THE TASK:
The lines wanted are those in the data below that include "copies".

SUPPLIED RECORDS:
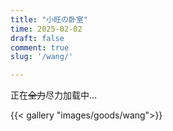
```yaml
---
title: "小旺の卧室"
time: 2025-02-02
draft: false
comment: true
slug: '/wang/'

---
```


正在~~全力~~尽力加载中…

{{< gallery "images/goods/wang">}}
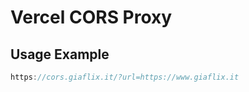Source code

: # Vercel CORS Proxy

## Usage Example
```js
https://cors.giaflix.it/?url=https://www.giaflix.it
```
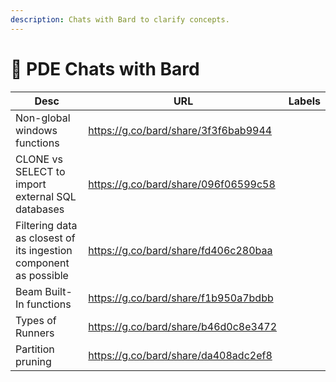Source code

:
 ```yaml
---
description: Chats with Bard to clarify concepts.
---
```


# 🤖 PDE Chats with Bard



<table><thead><tr><th width="277">Desc</th><th width="337">URL</th><th data-type="select" data-multiple>Labels</th></tr></thead><tbody><tr><td>Non-global windows functions</td><td><a href="https://g.co/bard/share/3f3f6bab9944">https://g.co/bard/share/3f3f6bab9944</a></td><td></td></tr><tr><td>CLONE vs SELECT to import external SQL databases</td><td><a href="https://g.co/bard/share/096f06599c58">https://g.co/bard/share/096f06599c58</a></td><td></td></tr><tr><td>Filtering data as closest of its  ingestion component as possible </td><td><a href="https://g.co/bard/share/fd406c280baa">https://g.co/bard/share/fd406c280baa</a></td><td></td></tr><tr><td>Beam Built-In functions</td><td><a href="https://g.co/bard/share/f1b950a7bdbb">https://g.co/bard/share/f1b950a7bdbb</a></td><td></td></tr><tr><td>Types of Runners</td><td><a href="https://g.co/bard/share/b46d0c8e3472">https://g.co/bard/share/b46d0c8e3472</a></td><td></td></tr><tr><td>Partition pruning </td><td><a href="https://g.co/bard/share/da408adc2ef8">https://g.co/bard/share/da408adc2ef8</a></td><td></td></tr></tbody></table>

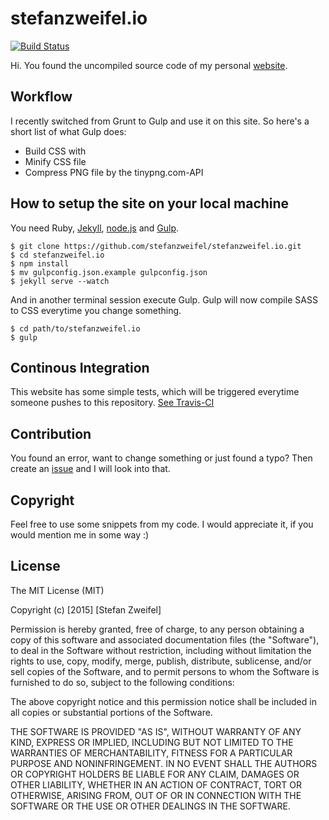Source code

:# stefanzweifel.io

[![Build Status](https://travis-ci.org/stefanzweifel/stefanzweifel.io.svg?branch=master)](https://travis-ci.org/stefanzweifel/stefanzweifel.io)

Hi. You found the uncompiled source code of my personal [website](https://stefanzweifel.io).

## Workflow

I recently switched from Grunt to Gulp and use it on this site. So here's a short list of what Gulp does:

- Build CSS with
- Minify CSS file
- Compress PNG file by the tinypng.com-API

## How to setup the site on your local machine

You need Ruby, [Jekyll](http://jekyllrb.com), [node.js](http://nodejs.org) and [Gulp](http://gulpjs.com).

```
$ git clone https://github.com/stefanzweifel/stefanzweifel.io.git
$ cd stefanzweifel.io
$ npm install
$ mv gulpconfig.json.example gulpconfig.json
$ jekyll serve --watch
```

And in another terminal session execute Gulp. Gulp will now compile SASS to CSS everytime you change something.

```
$ cd path/to/stefanzweifel.io
$ gulp
```

## Continous Integration
This website has some simple tests, which will be triggered everytime someone pushes to this repository. [See Travis-CI](https://travis-ci.org/stefanzweifel/stefanzweifel.io/)

## Contribution

You found an error, want to change something or just found a typo? Then create an [issue](http://github.com/stefanzweifel/stefanzweifel.io/issues/new) and I will look into that.


## Copyright

Feel free to use some snippets from my code. I would appreciate it, if you would mention me in some way :)

## License

The MIT License (MIT)

Copyright (c) [2015] [Stefan Zweifel]

Permission is hereby granted, free of charge, to any person obtaining a copy
of this software and associated documentation files (the "Software"), to deal
in the Software without restriction, including without limitation the rights
to use, copy, modify, merge, publish, distribute, sublicense, and/or sell
copies of the Software, and to permit persons to whom the Software is
furnished to do so, subject to the following conditions:

The above copyright notice and this permission notice shall be included in all
copies or substantial portions of the Software.

THE SOFTWARE IS PROVIDED "AS IS", WITHOUT WARRANTY OF ANY KIND, EXPRESS OR
IMPLIED, INCLUDING BUT NOT LIMITED TO THE WARRANTIES OF MERCHANTABILITY,
FITNESS FOR A PARTICULAR PURPOSE AND NONINFRINGEMENT. IN NO EVENT SHALL THE
AUTHORS OR COPYRIGHT HOLDERS BE LIABLE FOR ANY CLAIM, DAMAGES OR OTHER
LIABILITY, WHETHER IN AN ACTION OF CONTRACT, TORT OR OTHERWISE, ARISING FROM,
OUT OF OR IN CONNECTION WITH THE SOFTWARE OR THE USE OR OTHER DEALINGS IN THE
SOFTWARE.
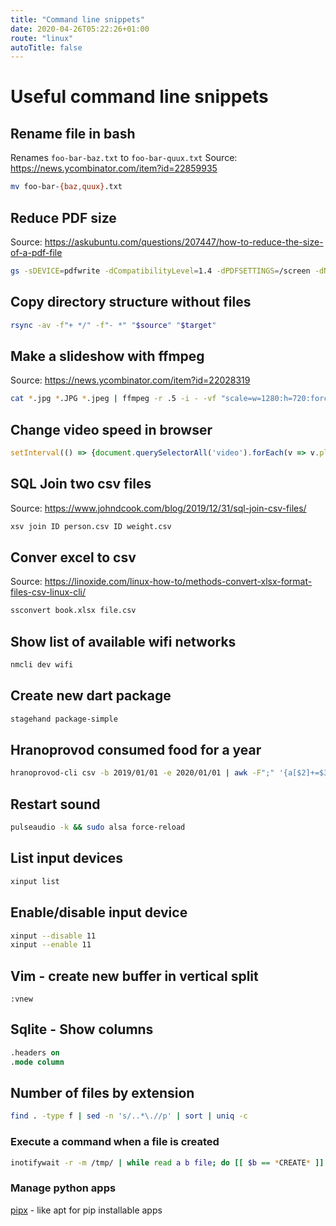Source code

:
 ```yaml
---
title: "Command line snippets"
date: 2020-04-26T05:22:26+01:00
route: "linux"
autoTitle: false
---
```


# Useful command line snippets

## Rename file in bash

Renames `foo-bar-baz.txt` to `foo-bar-quux.txt`
Source: https://news.ycombinator.com/item?id=22859935

```bash
mv foo-bar-{baz,quux}.txt
```

## Reduce PDF size

Source: https://askubuntu.com/questions/207447/how-to-reduce-the-size-of-a-pdf-file

```bash
gs -sDEVICE=pdfwrite -dCompatibilityLevel=1.4 -dPDFSETTINGS=/screen -dNOPAUSE -dQUIET -dBATCH -sOutputFile=output.pdf input.pdf
```

## Copy directory structure without files

```bash
rsync -av -f"+ */" -f"- *" "$source" "$target"
```

## Make a slideshow with ffmpeg

Source: https://news.ycombinator.com/item?id=22028319
```bash
cat *.jpg *.JPG *.jpeg | ffmpeg -r .5 -i - -vf "scale=w=1280:h=720:force_original_aspect_ratio=2,crop=1280:720" -y slideshow.mp4
```

## Change video speed in browser
```js
setInterval(() => {document.querySelectorAll('video').forEach(v => v.playbackRate = 1.7)}, 10000)
```

## SQL Join two csv files

Source: https://www.johndcook.com/blog/2019/12/31/sql-join-csv-files/
```bash
xsv join ID person.csv ID weight.csv
```

## Conver excel to csv

Source: https://linoxide.com/linux-how-to/methods-convert-xlsx-format-files-csv-linux-cli/

```bash
ssconvert book.xlsx file.csv
```

## Show list of available wifi networks

```bash
nmcli dev wifi
```

## Create new dart package

```bash
stagehand package-simple
```

## Hranoprovod consumed food for a year

```bash
hranoprovod-cli csv -b 2019/01/01 -e 2020/01/01 | awk -F";" '{a[$2]+=$3;}END{for(i in a)print a[i]/10"\t"i;}' | grep 100g| sort -n | less
```

## Restart sound

```bash
pulseaudio -k && sudo alsa force-reload
```

## List input devices

```bash
xinput list
```

## Enable/disable input device

```bash
xinput --disable 11
xinput --enable 11
```

## Vim - create new buffer in vertical split

```vim
:vnew
```

## Sqlite - Show columns

```sql
.headers on
.mode column
```

## Number of files by extension

```bash
find . -type f | sed -n 's/..*\.//p' | sort | uniq -c
```

### Execute a command when a file is created

```bash
inotifywait -r -m /tmp/ | while read a b file; do [[ $b == *CREATE* ]] && echo $a$file && sleep 1 && img2ascii -converter=24bit2x -width=120 "$a$file"; done
```

### Manage python apps

[pipx](https://github.com/pipxproject/pipx) - like apt for pip installable apps
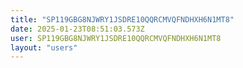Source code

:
 ```yaml
---
title: "SP119GBG8NJWRY1JSDRE10QQRCMVQFNDHXH6N1MT8"
date: 2025-01-23T08:51:03.573Z
user: SP119GBG8NJWRY1JSDRE10QQRCMVQFNDHXH6N1MT8
layout: "users"
---
```

    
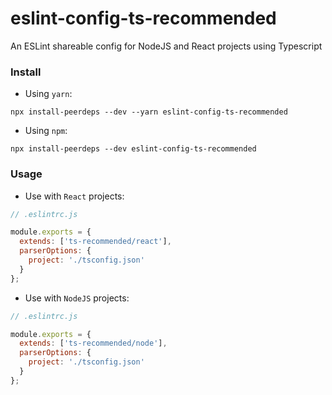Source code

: # eslint-config-ts-recommended

An ESLint shareable config for NodeJS and React projects using Typescript

### Install

- Using `yarn`:

```
npx install-peerdeps --dev --yarn eslint-config-ts-recommended
```

- Using `npm`:

```
npx install-peerdeps --dev eslint-config-ts-recommended
```

### Usage

- Use with `React` projects:

```js
// .eslintrc.js

module.exports = {
  extends: ['ts-recommended/react'],
  parserOptions: {
    project: './tsconfig.json'
  }
};
```

- Use with `NodeJS` projects:

```js
// .eslintrc.js

module.exports = {
  extends: ['ts-recommended/node'],
  parserOptions: {
    project: './tsconfig.json'
  }
};
```

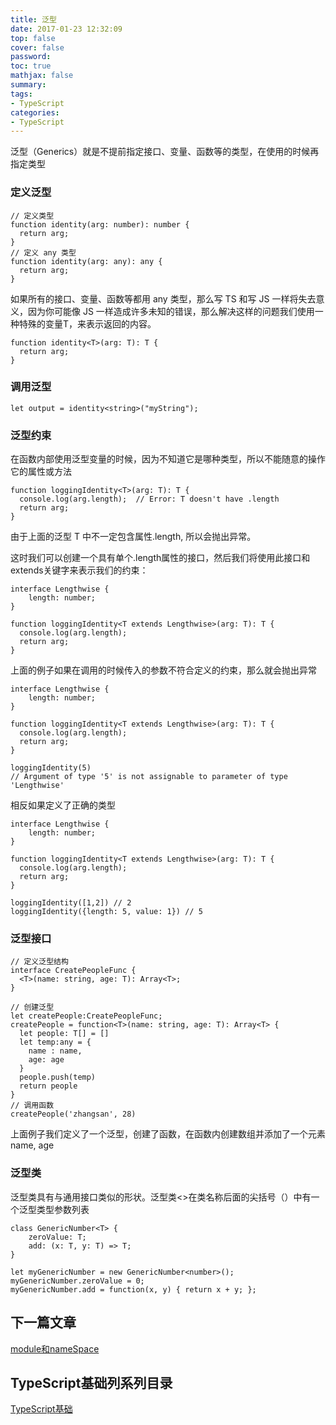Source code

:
```yaml
---
title: 泛型
date: 2017-01-23 12:32:09
top: false
cover: false
password:
toc: true
mathjax: false
summary: 
tags:
- TypeScript
categories:
- TypeScript
---
```


泛型（Generics）就是不提前指定接口、变量、函数等的类型，在使用的时候再指定类型

### 定义泛型 <br/>

```
// 定义类型
function identity(arg: number): number {
  return arg;
}
// 定义 any 类型
function identity(arg: any): any {
  return arg;
}
```

如果所有的接口、变量、函数等都用 any 类型，那么写 TS 和写 JS 一样将失去意义，因为你可能像 JS 一样造成许多未知的错误，那么解决这样的问题我们使用一种特殊的变量T，来表示返回的内容。

```
function identity<T>(arg: T): T {
  return arg;
}
```

### 调用泛型<br/>

```
let output = identity<string>("myString");
```

### 泛型约束<br/>

在函数内部使用泛型变量的时候，因为不知道它是哪种类型，所以不能随意的操作它的属性或方法

```
function loggingIdentity<T>(arg: T): T {
  console.log(arg.length);  // Error: T doesn't have .length
  return arg;
}
```
由于上面的泛型 T 中不一定包含属性.length, 所以会抛出异常。

这时我们可以创建一个具有单个.length属性的接口，然后我们将使用此接口和extends关键字来表示我们的约束：
```
interface Lengthwise {
    length: number;
}

function loggingIdentity<T extends Lengthwise>(arg: T): T {
  console.log(arg.length); 
  return arg;
}

```

上面的例子如果在调用的时候传入的参数不符合定义的约束，那么就会抛出异常
```
interface Lengthwise {
    length: number;
}

function loggingIdentity<T extends Lengthwise>(arg: T): T {
  console.log(arg.length); 
  return arg;
}

loggingIdentity(5) 
// Argument of type '5' is not assignable to parameter of type 'Lengthwise'

```

相反如果定义了正确的类型
```
interface Lengthwise {
    length: number;
}

function loggingIdentity<T extends Lengthwise>(arg: T): T {
  console.log(arg.length); 
  return arg;
}

loggingIdentity([1,2]) // 2
loggingIdentity({length: 5, value: 1}) // 5
```

### 泛型接口<br/>

```
// 定义泛型结构
interface CreatePeopleFunc {
  <T>(name: string, age: T): Array<T>;
}

// 创建泛型
let createPeople:CreatePeopleFunc;
createPeople = function<T>(name: string, age: T): Array<T> {
  let people: T[] = []
  let temp:any = {
    name : name,
    age: age
  }
  people.push(temp)
  return people
}
// 调用函数
createPeople('zhangsan', 28)
```
上面例子我们定义了一个泛型，创建了函数，在函数内创建数组并添加了一个元素 name, age

### 泛型类<br/>

泛型类具有与通用接口类似的形状。泛型类<>在类名称后面的尖括号（）中有一个泛型类型参数列表

```
class GenericNumber<T> {
    zeroValue: T;
    add: (x: T, y: T) => T;
}

let myGenericNumber = new GenericNumber<number>();
myGenericNumber.zeroValue = 0;
myGenericNumber.add = function(x, y) { return x + y; };
```


## 下一篇文章
<a href='https://github.com/MarsPen/-notes-summary/blob/master/typescript/module.md'>module和nameSpace</a>

## TypeScript基础列系列目录
<a href='https://github.com/MarsPen/-notes-summary/blob/master/typescript/index.md'>TypeScript基础</a>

OUTPUT OF THE EXERCISE:
copies of the Software, and to permit persons to whom the Software is
copies or substantial portions of the Software.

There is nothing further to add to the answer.